Sales enablement has gone far beyond such sales force automation tools as CRM solutions that merely help sales personnel be more efficient. Today, the key sales enablement solution is marketing and its main driver is content.
“The agendas and responsibilities of buyers are blurring, and there are many reasons why people buy a complex technology,” said Brian Chertok, marketing director at Kronos Inc., which specializes in workforce management technology solutions. “The question is, how to reach prospects by function and vertical, and also find the business issues that bring them to my salespeople.”
Chertok relies on marketing technology tools, specifically Eloqua's marketing automation and Web analytics solutions, to study prospects' online behavior. The company uses this technology to serve up to Web visitors the business issues they're interested in, to download and to inform conversations with sales, Chertok said.
Another marketer combining technology with content marketing is Ferris Stith, PR and social media manager at direct mail and fulfillment company PostcardMania. This winter, Stith shifted her tactics on LinkedIn from simply listening and responding to instead using it as an educational outreach tool. Now PostcardMania offers free articles, case studies and white papers to specifically targeted LinkedIn members. Leads jumped tenfold, Stith said.
“Last week, I brought in 33 leads; the week before that, 21,” Stith said. Three or four leads a week previously was the norm from this channel, she said. “It seems to be increasing every week as I'm finding new ways to connect and engage prospects, and turn them into leads.”
Stith has targeted LinkedIn's special-interest groups, appealing to specific verticals such as dentists, insurance agents, landscapers and HVAC companies. She'll offer compellingly titled free content (”7 ways to build a landscaping empire,” and “Want more customers for FREE?” are two recent titles) and post the company's website on LinkedIn to access the content and capture leads.
But Stith is finding that prospects are connecting just as fast, or faster, with her than she can connect with them.
“When I post comments on discussions that are already happening on LinkedIn and forums, those will usually trigger someone to talk to me privately, where I then engage with them a little more and warm them up,” she said. “Once they're really interested, I'll pass them over to sales to follow up and give them price quotes.”
With content driving sales enablement, it's no surprise that content management solutions are becoming more prominent. For example, Ebix Inc., a supplier of e-commerce software solutions to the insurance industry, uses sales-enablement company iCentera Inc.,to ensure accurate document management of its myriad technical specs, training guides and manuals.
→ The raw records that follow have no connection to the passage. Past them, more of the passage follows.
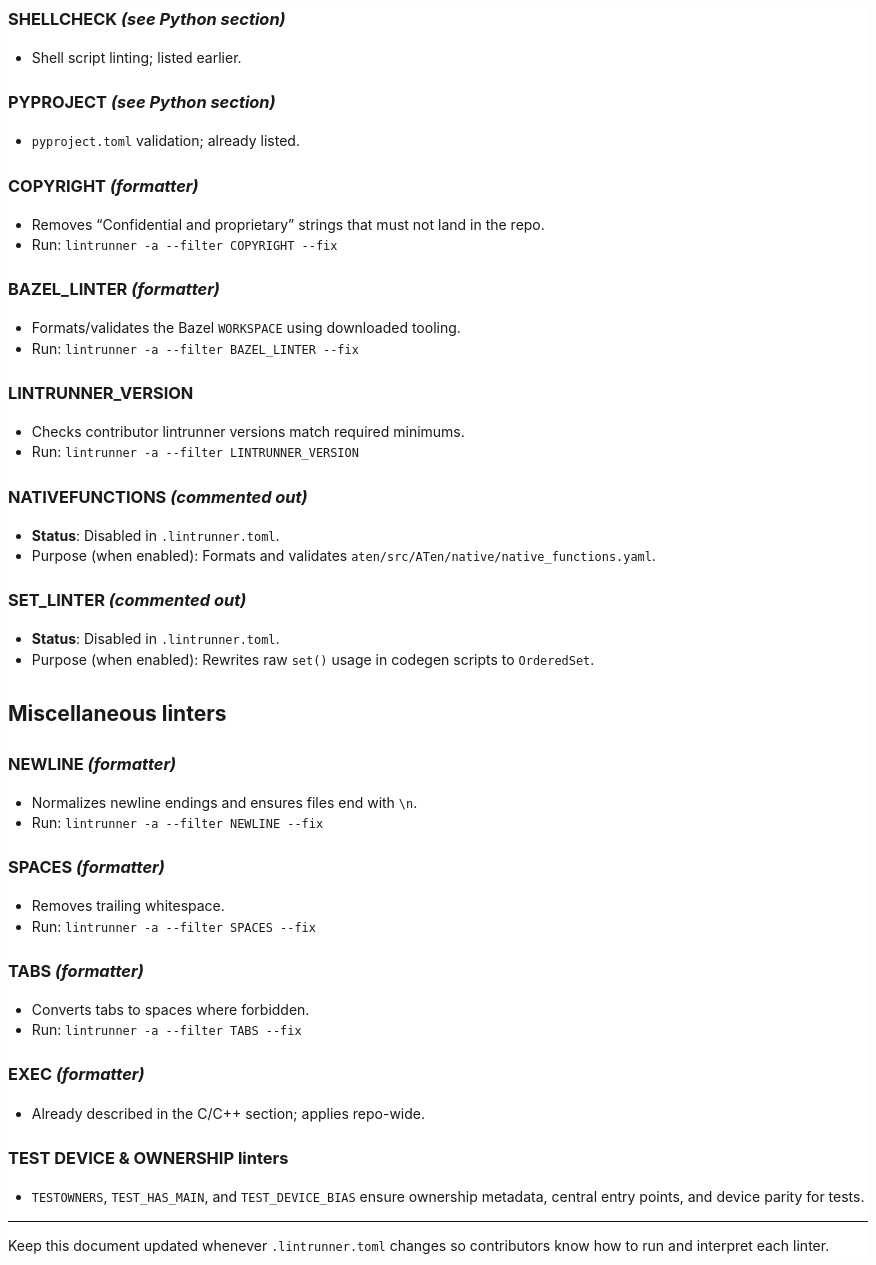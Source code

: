 ### SHELLCHECK *(see Python section)*
- Shell script linting; listed earlier.

### PYPROJECT *(see Python section)*
- `pyproject.toml` validation; already listed.

### COPYRIGHT *(formatter)*
- Removes “Confidential and proprietary” strings that must not land in the repo.
- Run: `lintrunner -a --filter COPYRIGHT --fix`

### BAZEL_LINTER *(formatter)*
- Formats/validates the Bazel `WORKSPACE` using downloaded tooling.
- Run: `lintrunner -a --filter BAZEL_LINTER --fix`

### LINTRUNNER_VERSION
- Checks contributor lintrunner versions match required minimums.
- Run: `lintrunner -a --filter LINTRUNNER_VERSION`

### NATIVEFUNCTIONS *(commented out)*
- **Status**: Disabled in `.lintrunner.toml`.
- Purpose (when enabled): Formats and validates `aten/src/ATen/native/native_functions.yaml`.

### SET_LINTER *(commented out)*
- **Status**: Disabled in `.lintrunner.toml`.
- Purpose (when enabled): Rewrites raw `set()` usage in codegen scripts to `OrderedSet`.

## Miscellaneous linters

### NEWLINE *(formatter)*
- Normalizes newline endings and ensures files end with `\n`.
- Run: `lintrunner -a --filter NEWLINE --fix`

### SPACES *(formatter)*
- Removes trailing whitespace.
- Run: `lintrunner -a --filter SPACES --fix`

### TABS *(formatter)*
- Converts tabs to spaces where forbidden.
- Run: `lintrunner -a --filter TABS --fix`

### EXEC *(formatter)*
- Already described in the C/C++ section; applies repo-wide.

### TEST DEVICE & OWNERSHIP linters
- `TESTOWNERS`, `TEST_HAS_MAIN`, and `TEST_DEVICE_BIAS` ensure ownership metadata, central entry points, and device parity for tests.

---

Keep this document updated whenever `.lintrunner.toml` changes so contributors know how to run and interpret each linter.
“Clear, concise and reliable communications is important to every business,” said Val Troffer, VP-products and service at Ebix. “But it is mission-critical for success at Ebix.”
In addition to providing a closer alignment of marketing and sales, the process also benefits from analytics, according to Craig Nelson, CEO of iCentera.
“Marketers might produce thousands of documents and want to know which ones are making a difference,” Nelson said. He said that the iCentera solution puts all these documents into an “electronic binder,” which can then be tracked to determine which content was most useful in leading to conversions.
While marketing is busy supporting sales, sales must do its own share of marketing, Nelson said. Making sure sales understands the content that marketing is distributing, and has ready access to it when dealing with prospects, helps support a company's brand as well as its top line.
“Yes, marketing owns the messaging and branding, but branding is happening on the sales call these days as well,” Nelson said. “It's incumbent on the sales rep to provide the right reason to buy, and that's where content management comes in.”
Fifth Third Bank has developed its own content portal for prospects, targeting business customers, with activities carefully tracked to inform the company's CRM database.
“We built a new site, www.53.com, with about 200 pages oriented toward business customers,” said Dianne Hardin, digital marketing direct-commercial bank division, at Fifth Third Bank. “Our new online Resource Center in particular is the "lead bait,' with white papers, videos, podcasts and webinars. This is where conversations about solutions drive down to products. Now we have something for prospects to experience on the site and a reason to be there.”
Hardin said the bank holding company now is in a position to merge the accumulated information in its CRM tools with its marketing automation database, allowing it to understand the behavior of prospects. She also finds that content at the service of sales can have a useful life span beyond an individual campaign.
“When the program began, we promoted the Resource Center and found that it was still being referenced as a result of that campaign nine months later,” Hardin said. “We also had significant close rates and new prospects in the pipeline.
“From that first program, we directly attributed $3 million in closed revenue and $18 million in new pipeline in the first nine months,” she said. “Our marketing automation investment was less than $100,000.”